— Bonjour, Mr. Mears, c’est la première fois qu’un écrivain vient dîner chez nous. Susan est excitée comme une puce. C’est terrible.
— Ne vous inquiétez pas. Je ne vous lirai aucun passage de mes œuvres !
Il sourit de nouveau.
— B’jour, dit Bill en se levant de son fauteuil.

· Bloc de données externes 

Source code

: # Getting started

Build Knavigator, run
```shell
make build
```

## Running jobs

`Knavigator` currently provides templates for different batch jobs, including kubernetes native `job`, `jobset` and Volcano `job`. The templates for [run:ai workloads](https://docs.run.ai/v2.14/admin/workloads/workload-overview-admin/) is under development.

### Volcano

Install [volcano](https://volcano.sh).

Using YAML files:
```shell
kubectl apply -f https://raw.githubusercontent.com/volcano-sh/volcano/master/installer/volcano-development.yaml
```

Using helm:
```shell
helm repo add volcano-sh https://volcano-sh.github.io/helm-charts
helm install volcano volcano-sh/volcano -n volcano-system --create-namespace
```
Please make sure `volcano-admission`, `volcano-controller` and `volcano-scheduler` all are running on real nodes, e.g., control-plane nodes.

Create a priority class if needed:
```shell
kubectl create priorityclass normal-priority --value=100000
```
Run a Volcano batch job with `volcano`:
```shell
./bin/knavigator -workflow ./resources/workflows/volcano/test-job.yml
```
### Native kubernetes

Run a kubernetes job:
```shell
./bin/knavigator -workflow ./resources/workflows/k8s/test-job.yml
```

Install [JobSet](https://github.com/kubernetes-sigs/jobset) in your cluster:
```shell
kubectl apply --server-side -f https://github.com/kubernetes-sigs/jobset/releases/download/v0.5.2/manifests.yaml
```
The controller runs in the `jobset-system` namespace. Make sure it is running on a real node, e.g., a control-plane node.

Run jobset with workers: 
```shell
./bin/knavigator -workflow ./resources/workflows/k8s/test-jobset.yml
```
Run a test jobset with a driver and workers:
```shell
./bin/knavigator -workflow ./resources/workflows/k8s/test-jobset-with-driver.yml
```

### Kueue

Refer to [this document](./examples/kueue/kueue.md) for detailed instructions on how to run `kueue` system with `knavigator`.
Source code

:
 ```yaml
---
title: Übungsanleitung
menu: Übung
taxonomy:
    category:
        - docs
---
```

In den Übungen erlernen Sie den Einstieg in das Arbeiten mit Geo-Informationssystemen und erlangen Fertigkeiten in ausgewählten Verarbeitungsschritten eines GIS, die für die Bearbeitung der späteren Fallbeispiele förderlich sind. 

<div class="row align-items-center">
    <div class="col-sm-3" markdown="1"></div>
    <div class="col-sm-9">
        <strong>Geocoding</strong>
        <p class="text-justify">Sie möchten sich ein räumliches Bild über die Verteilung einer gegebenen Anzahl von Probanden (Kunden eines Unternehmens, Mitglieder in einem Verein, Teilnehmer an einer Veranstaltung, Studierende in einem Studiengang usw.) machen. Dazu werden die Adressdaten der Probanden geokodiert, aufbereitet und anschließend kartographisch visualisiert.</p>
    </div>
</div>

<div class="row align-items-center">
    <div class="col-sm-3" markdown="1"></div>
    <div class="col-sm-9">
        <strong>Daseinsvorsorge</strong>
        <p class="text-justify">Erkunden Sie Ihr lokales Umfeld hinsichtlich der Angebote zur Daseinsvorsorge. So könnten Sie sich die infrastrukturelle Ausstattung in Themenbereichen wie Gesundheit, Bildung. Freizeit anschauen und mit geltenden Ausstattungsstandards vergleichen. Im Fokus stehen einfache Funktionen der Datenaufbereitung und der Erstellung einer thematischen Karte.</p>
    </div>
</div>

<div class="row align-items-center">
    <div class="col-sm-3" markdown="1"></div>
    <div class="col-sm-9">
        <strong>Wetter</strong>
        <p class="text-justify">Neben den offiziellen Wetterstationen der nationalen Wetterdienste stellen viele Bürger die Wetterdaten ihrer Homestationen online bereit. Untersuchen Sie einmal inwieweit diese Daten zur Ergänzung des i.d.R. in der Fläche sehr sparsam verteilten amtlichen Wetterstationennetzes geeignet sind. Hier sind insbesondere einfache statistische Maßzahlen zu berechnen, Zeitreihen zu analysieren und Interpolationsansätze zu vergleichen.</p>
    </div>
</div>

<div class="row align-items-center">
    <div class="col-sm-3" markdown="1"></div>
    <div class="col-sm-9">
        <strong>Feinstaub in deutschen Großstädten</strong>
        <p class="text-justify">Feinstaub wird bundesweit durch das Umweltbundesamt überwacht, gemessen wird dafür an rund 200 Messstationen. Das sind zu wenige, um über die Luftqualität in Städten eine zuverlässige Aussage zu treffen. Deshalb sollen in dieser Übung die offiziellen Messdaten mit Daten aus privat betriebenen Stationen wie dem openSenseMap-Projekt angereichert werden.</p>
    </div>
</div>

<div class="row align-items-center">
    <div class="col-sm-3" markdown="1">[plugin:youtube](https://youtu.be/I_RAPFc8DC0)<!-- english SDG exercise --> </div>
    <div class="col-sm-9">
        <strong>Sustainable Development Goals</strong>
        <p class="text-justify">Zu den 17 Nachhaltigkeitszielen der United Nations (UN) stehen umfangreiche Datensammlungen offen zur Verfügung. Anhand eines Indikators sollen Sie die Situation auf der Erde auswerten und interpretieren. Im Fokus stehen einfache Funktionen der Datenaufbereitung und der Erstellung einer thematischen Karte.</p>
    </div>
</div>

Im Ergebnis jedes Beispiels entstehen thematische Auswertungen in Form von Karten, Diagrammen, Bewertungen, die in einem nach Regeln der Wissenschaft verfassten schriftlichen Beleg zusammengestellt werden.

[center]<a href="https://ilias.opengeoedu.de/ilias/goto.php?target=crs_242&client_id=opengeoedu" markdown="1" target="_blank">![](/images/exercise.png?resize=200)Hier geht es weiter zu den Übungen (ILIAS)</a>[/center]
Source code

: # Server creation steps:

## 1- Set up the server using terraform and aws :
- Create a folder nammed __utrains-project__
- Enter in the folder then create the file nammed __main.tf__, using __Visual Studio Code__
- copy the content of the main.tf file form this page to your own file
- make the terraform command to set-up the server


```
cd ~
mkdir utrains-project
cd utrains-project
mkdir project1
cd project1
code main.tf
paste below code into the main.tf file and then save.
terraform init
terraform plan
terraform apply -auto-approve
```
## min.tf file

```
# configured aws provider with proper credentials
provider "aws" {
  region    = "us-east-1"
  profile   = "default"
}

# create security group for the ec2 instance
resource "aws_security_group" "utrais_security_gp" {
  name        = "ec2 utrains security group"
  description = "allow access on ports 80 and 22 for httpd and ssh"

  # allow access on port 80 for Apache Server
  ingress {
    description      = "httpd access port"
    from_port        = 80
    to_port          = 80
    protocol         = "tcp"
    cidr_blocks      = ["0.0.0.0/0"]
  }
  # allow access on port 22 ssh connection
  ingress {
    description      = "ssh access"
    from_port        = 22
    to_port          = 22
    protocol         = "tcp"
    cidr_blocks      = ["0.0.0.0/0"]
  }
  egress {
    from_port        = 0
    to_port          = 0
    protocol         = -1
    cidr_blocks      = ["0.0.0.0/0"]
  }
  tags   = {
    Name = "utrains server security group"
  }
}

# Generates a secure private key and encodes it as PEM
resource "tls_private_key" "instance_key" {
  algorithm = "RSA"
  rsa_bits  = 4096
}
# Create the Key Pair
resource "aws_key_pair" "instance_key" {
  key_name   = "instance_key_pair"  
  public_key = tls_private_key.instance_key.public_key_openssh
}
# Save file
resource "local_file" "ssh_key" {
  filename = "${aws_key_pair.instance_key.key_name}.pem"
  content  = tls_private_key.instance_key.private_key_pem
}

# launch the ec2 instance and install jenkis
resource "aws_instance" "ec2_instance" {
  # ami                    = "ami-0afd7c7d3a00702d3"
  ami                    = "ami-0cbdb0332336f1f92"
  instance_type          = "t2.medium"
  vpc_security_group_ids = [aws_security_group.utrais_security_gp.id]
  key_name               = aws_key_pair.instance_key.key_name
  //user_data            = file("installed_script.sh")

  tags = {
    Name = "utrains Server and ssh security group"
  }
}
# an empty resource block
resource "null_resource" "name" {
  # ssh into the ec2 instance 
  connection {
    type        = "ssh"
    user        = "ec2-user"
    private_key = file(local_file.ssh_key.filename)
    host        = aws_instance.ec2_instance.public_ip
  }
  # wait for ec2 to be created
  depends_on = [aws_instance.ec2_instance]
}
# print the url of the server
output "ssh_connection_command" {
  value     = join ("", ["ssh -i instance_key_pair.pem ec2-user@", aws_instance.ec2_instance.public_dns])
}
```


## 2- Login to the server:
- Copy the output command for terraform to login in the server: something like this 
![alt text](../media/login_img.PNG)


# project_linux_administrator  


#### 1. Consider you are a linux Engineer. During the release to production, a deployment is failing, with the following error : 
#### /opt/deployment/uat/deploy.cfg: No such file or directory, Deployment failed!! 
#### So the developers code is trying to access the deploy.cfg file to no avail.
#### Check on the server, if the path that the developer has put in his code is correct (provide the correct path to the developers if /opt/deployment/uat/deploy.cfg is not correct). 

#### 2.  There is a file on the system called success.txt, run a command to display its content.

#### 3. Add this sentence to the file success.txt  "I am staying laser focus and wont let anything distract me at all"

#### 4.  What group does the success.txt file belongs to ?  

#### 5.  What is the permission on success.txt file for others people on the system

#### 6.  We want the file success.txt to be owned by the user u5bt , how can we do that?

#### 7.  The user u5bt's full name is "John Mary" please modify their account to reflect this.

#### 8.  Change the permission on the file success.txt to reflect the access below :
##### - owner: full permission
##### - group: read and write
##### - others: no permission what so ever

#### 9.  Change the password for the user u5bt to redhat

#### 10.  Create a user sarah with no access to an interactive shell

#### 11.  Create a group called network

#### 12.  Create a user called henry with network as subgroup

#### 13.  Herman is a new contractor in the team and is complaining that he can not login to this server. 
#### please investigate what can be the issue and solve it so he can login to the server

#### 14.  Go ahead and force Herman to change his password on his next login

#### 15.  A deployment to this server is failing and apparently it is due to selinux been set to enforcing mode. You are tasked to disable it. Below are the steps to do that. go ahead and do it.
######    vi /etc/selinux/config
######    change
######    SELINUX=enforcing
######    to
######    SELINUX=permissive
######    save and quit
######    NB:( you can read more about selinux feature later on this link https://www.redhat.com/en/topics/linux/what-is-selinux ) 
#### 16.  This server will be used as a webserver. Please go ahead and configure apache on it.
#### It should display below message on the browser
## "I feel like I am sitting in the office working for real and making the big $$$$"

Il s’était hissé à la force du poignet jusqu’à la position qu’il occupait maintenant au syndicat des dockers de Portland et quand il serrait la main de quelqu’un c’était du solide. Il fut satisfait de voir que Mears n’avait pas la main fuyante et molle, comme les « artistes » que Susan leur ramenait régulièrement. Il restait encore une épreuve à passer :
— Vous voulez une bière ? J’en ai mis quelques-unes à rafraîchir par là.
Il désigna du geste la terrasse couverte qu’il avait construite lui-même et qui donnait sur le jardin. À cette question, les petits camarades de Susan répondaient invariablement non ; ces branquignols préféraient fumer de l’herbe et avaient trop peur de gâter leur inspiration créatrice s’ils ingéraient une boisson aussi vulgaire.
— Génial, exactement ce dont j’ai envie ! lança Ben avec un sourire ravi. Je crois que j’en boirais même volontiers deux ou trois.
Bill éclata de rire.
— Bravo. Je vois que nous allons nous entendre. Venez.
Ce rire eut un effet étrange sur les deux femmes, d’autant plus étrange que leur ressemblance était grande. Le visage de Susan se détendit tandis que celui de sa mère se contracta. Ce fut comme si l’anxiété qui pesait sur l’une était tout d’un coup passée sur l’autre par télépathie.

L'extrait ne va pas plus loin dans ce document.